Would you be in such a hurry to respond to them and get them off your desk? Would you drop everything and deal with them immediately? Of course not! In the old days, these types of paper memos could sit in your in-box for days, if not weeks, before you got around to them, and the world didn’t come to an end.
But because the same message is now being sent to you electronically, you feel this primal urge to read and respond to it immediately. But are you in such a hurry to read your e-mail messages because they’re so very important, or because you know that if you don’t get to them regularly, they will just back up on you and eventually overwhelm you? Here are some tips on how to cope with the e-mail onslaught:
1. Set aside specific times during the day to go through your e-mail to see what’s arrived and what’s important. Don’t interrupt yourself every time an e-mail message arrives.
2. If it’s not necessary for you to respond to each and every e-mail message that you receive, don’t!
3. When you must respond to an e-mail message, make your response short and sweet. Give “Yes” and “No” answers when possible. If you have to write a few sentences or paragraphs, make them concise and to the point.
4. If you’re getting copied (cc) or blind copied (bcc) e-mail messages that don’t specifically apply to your job or daily responsibilities, ask the people who have been sending these messages to take you off their lists.
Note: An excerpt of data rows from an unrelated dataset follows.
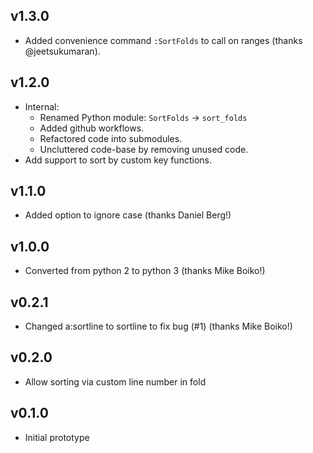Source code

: ## v1.3.0

* Added convenience command `:SortFolds` to call on ranges (thanks @jeetsukumaran).

## v1.2.0

* Internal:
  * Renamed Python module: `SortFolds` -> `sort_folds`
  * Added github workflows.
  * Refactored code into submodules.
  * Uncluttered code-base by removing unused code.
* Add support to sort by custom key functions.

## v1.1.0

* Added option to ignore case (thanks Daniel Berg!)

## v1.0.0

* Converted from python 2 to python 3 (thanks Mike Boiko!)

## v0.2.1

* Changed a:sortline to sortline to fix bug (#1) (thanks Mike Boiko!)

## v0.2.0

* Allow sorting via custom line number in fold

## v0.1.0

* Initial prototype
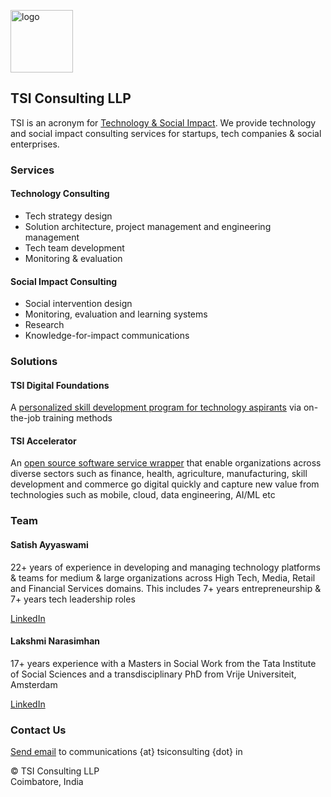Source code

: <img src="https://avatars.githubusercontent.com/u/111055520?v=4" alt="logo" width="100"/><br>
## TSI Consulting LLP
TSI is an acronym for <u>Technology & Social Impact</u>. We provide technology and social impact consulting services for startups, tech companies & social enterprises.

### Services

#### Technology Consulting

- Tech strategy design
- Solution architecture, project management and engineering management
- Tech team development
- Monitoring & evaluation

#### Social Impact Consulting

- Social intervention design
- Monitoring, evaluation and learning systems
- Research
- Knowledge-for-impact communications

### Solutions

#### TSI Digital Foundations

A <a href="https://github.com/tsiconsulting/tsi-digital-foundations">personalized skill development program for technology aspirants</a> via on-the-job training methods

#### TSI Accelerator

An <a href="https://github.com/tsiconsulting/tsi-accelerator">open source software service wrapper</a> that enable organizations across diverse sectors such as finance, health, agriculture, manufacturing, skill development and commerce go digital quickly and capture new value from technologies such as mobile, cloud, data engineering, AI/ML etc

### Team

#### Satish Ayyaswami

22+ years of experience in developing and managing technology platforms & teams for medium & large organizations across High Tech, Media, Retail and Financial Services domains. This includes 7+ years entrepreneurship & 7+ years tech leadership roles

<a href="https://www.linkedin.com/in/satishayyaswami">LinkedIn</a>

#### Lakshmi Narasimhan

17+ years experience with a Masters in Social Work from the Tata Institute of Social Sciences and a transdisciplinary
PhD from Vrije Universiteit, Amsterdam

<a href="https://www.linkedin.com/in/lakshmi-narasimhan-aa0b23197">LinkedIn</a>

### Contact Us

<p><a href="mailto:communications@tsiconsulting.in">Send email</a> to communications {at} tsiconsulting {dot} in</p>

&#169; TSI Consulting LLP <br>
Coimbatore, India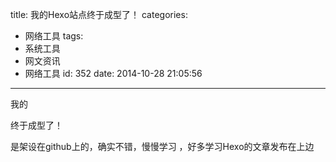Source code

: title: 我的Hexo站点终于成型了！
categories:
  - 网络工具
tags:
  - 系统工具
  - 网文资讯
  - 网络工具
id: 352
date: 2014-10-28 21:05:56
---

我的

终于成型了！

是架设在github上的，确实不错，慢慢学习 ，好多学习Hexo的文章发布在上边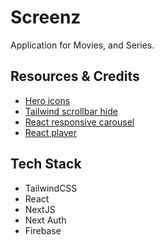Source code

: # Screenz

Application for Movies, and Series.

## Resources & Credits

- [Hero icons](https://heroicons.com/)
- [Tailwind scrollbar hide](https://www.npmjs.com/package/tailwind-scrollbar-hide)
- [React responsive carousel](https://react-responsive-carousel.js.org/)
- [React player](https://www.npmjs.com/package/react-player)

## Tech Stack

- TailwindCSS
- React
- NextJS
- Next Auth
- Firebase
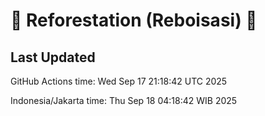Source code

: 
# 🌳 Reforestation (Reboisasi) 🌲

## Last Updated

GitHub Actions time: Wed Sep 17 21:18:42 UTC 2025

Indonesia/Jakarta time: Thu Sep 18 04:18:42 WIB 2025
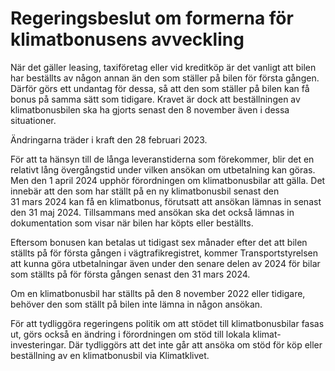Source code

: # Regeringsbeslut om formerna för klimatbonusens avveckling

När det gäller leasing, taxiföretag eller vid kreditköp är det vanligt att bilen har beställts av någon annan än den som ställer på bilen för första gången. Därför görs ett undantag för dessa, så att den som ställer på bilen kan få bonus på samma sätt som tidigare. Kravet är dock att beställningen av klimatbonusbilen ska ha gjorts senast den 8 november även i dessa situationer.

Ändringarna träder i kraft den 28 februari 2023.

För att ta hänsyn till de långa leveranstiderna som förekommer, blir det en relativt lång övergångstid under vilken ansökan om utbetalning kan göras. Men den 1 april 2024 upphör förordningen om klimatbonusbilar att gälla. Det innebär att den som har ställt på en ny klimatbonusbil senast den 31 mars 2024 kan få en klimatbonus, förutsatt att ansökan lämnas in senast den 31 maj 2024. Tillsammans med ansökan ska det också lämnas in dokumentation som visar när bilen har köpts eller beställts.

Eftersom bonusen kan betalas ut tidigast sex månader efter det att bilen ställts på för första gången i vägtrafikregistret, kommer Transportstyrelsen att kunna göra utbetalningar även under den senare delen av 2024 för bilar som ställts på för första gången senast den 31 mars 2024.

Om en klimatbonusbil har ställts på den 8 november 2022 eller tidigare, behöver den som ställt på bilen inte lämna in någon ansökan.

För att tydliggöra regeringens politik om att stödet till klimatbonusbilar fasas ut, görs också en ändring i förordningen om stöd till lokala klimat-investeringar. Där tydliggörs att det inte går att ansöka om stöd för köp eller beställning av en klimatbonusbil via Klimatklivet.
5. Delete unnecessary e-mail immediately.
6. If an e-mail message becomes a to-do item, immediately note it on your Master List.
7. Don’t allow the arrival of e-mail to interrupt your important work. If your computer beeps or sounds a trumpet to announce the arrival of each new e-mail message, then turn this feature off. And if your computer’s hard drive starts making all sorts of whirring noises whenever you get an e-mail message, you may want to turn off your e-mail as well.